__TASK INSTRUCTIONS__
From the records below, output exactly the lines running from the line containing "Dado que inicialmente" through the line containing "O projeto foi", and no others.

__Saved entries__
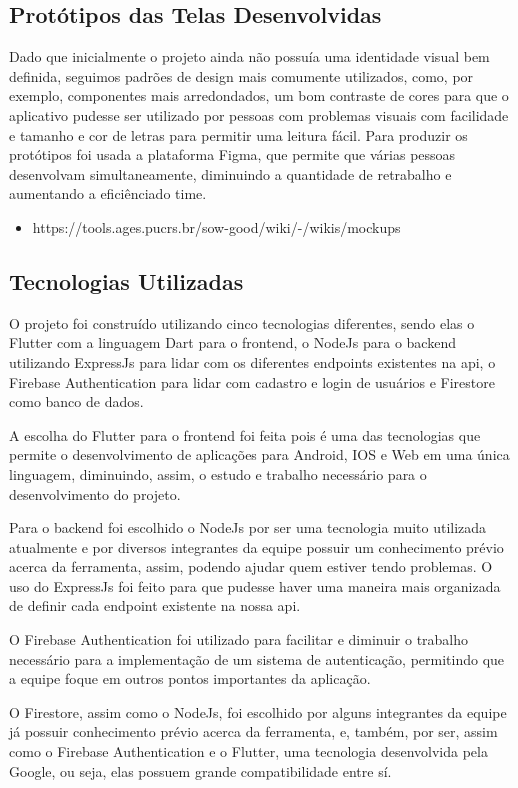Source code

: \subsection{Protótipos das Telas Desenvolvidas}
Dado que inicialmente o projeto ainda não possuía uma identidade visual bem 
definida, seguimos padrões de design mais comumente utilizados, como, por exemplo, componentes mais arredondados, um bom contraste de cores para que o aplicativo pudesse ser utilizado 
por pessoas com problemas visuais com facilidade e tamanho e cor de letras para 
permitir uma leitura fácil. Para produzir os protótipos foi usada a plataforma Figma\cite{figma}, que permite que várias pessoas desenvolvam simultaneamente, diminuindo a quantidade de retrabalho e aumentando a eficiênciado time.

\begin{itemize}
  \item https://tools.ages.pucrs.br/sow-good/wiki/-/wikis/mockups
\end{itemize}

\subsection{Tecnologias Utilizadas}

O projeto foi construído utilizando cinco tecnologias diferentes, sendo elas o 
Flutter\cite{flutter} com a linguagem Dart\cite{dart} para o frontend, o NodeJs\cite{nodejs} para o backend utilizando ExpressJs\cite{expressjs} para lidar com os diferentes endpoints existentes na \ac{api}, o Firebase Authentication\cite{firebaseauth} para lidar com cadastro e login de usuários e Firestore\cite{firestore} como banco de dados.

A escolha do Flutter\cite{flutter} para o frontend foi feita pois é uma das tecnologias que 
permite o desenvolvimento de aplicações para Android, IOS e Web em uma única 
linguagem, diminuindo, assim, o estudo e trabalho necessário para o desenvolvimento 
do projeto.

Para o backend foi escolhido o NodeJs\cite{nodejs} por ser uma tecnologia muito utilizada 
atualmente e por diversos integrantes da equipe possuir um conhecimento prévio 
acerca da ferramenta, assim, podendo ajudar quem estiver tendo problemas. O uso 
do ExpressJs\cite{expressjs} foi feito para que pudesse haver uma maneira mais organizada de definir cada endpoint existente na nossa \ac{api}. 

O Firebase Authentication\cite{firebaseauth} foi utilizado para facilitar e diminuir o trabalho 
necessário para a implementação de um sistema de autenticação, permitindo que a equipe foque em outros pontos importantes da aplicação. 

O Firestore\cite{firestore}, assim como o NodeJs\cite{nodejs}, foi escolhido por alguns 
integrantes da equipe já possuir conhecimento prévio acerca da ferramenta, e, 
também, por ser, assim como o Firebase Authentication\cite{firebaseauth} e o Flutter\cite{flutter}, uma tecnologia desenvolvida pela Google\cite{google}, ou seja, elas possuem grande compatibilidade entre sí.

__REPLY__
Dado que inicialmente o projeto ainda não possuía uma identidade visual bem 
definida, seguimos padrões de design mais comumente utilizados, como, por exemplo, componentes mais arredondados, um bom contraste de cores para que o aplicativo pudesse ser utilizado 
por pessoas com problemas visuais com facilidade e tamanho e cor de letras para 
permitir uma leitura fácil. Para produzir os protótipos foi usada a plataforma Figma\cite{figma}, que permite que várias pessoas desenvolvam simultaneamente, diminuindo a quantidade de retrabalho e aumentando a eficiênciado time.

\begin{itemize}
  \item https://tools.ages.pucrs.br/sow-good/wiki/-/wikis/mockups
\end{itemize}

\subsection{Tecnologias Utilizadas}

O projeto foi construído utilizando cinco tecnologias diferentes, sendo elas o 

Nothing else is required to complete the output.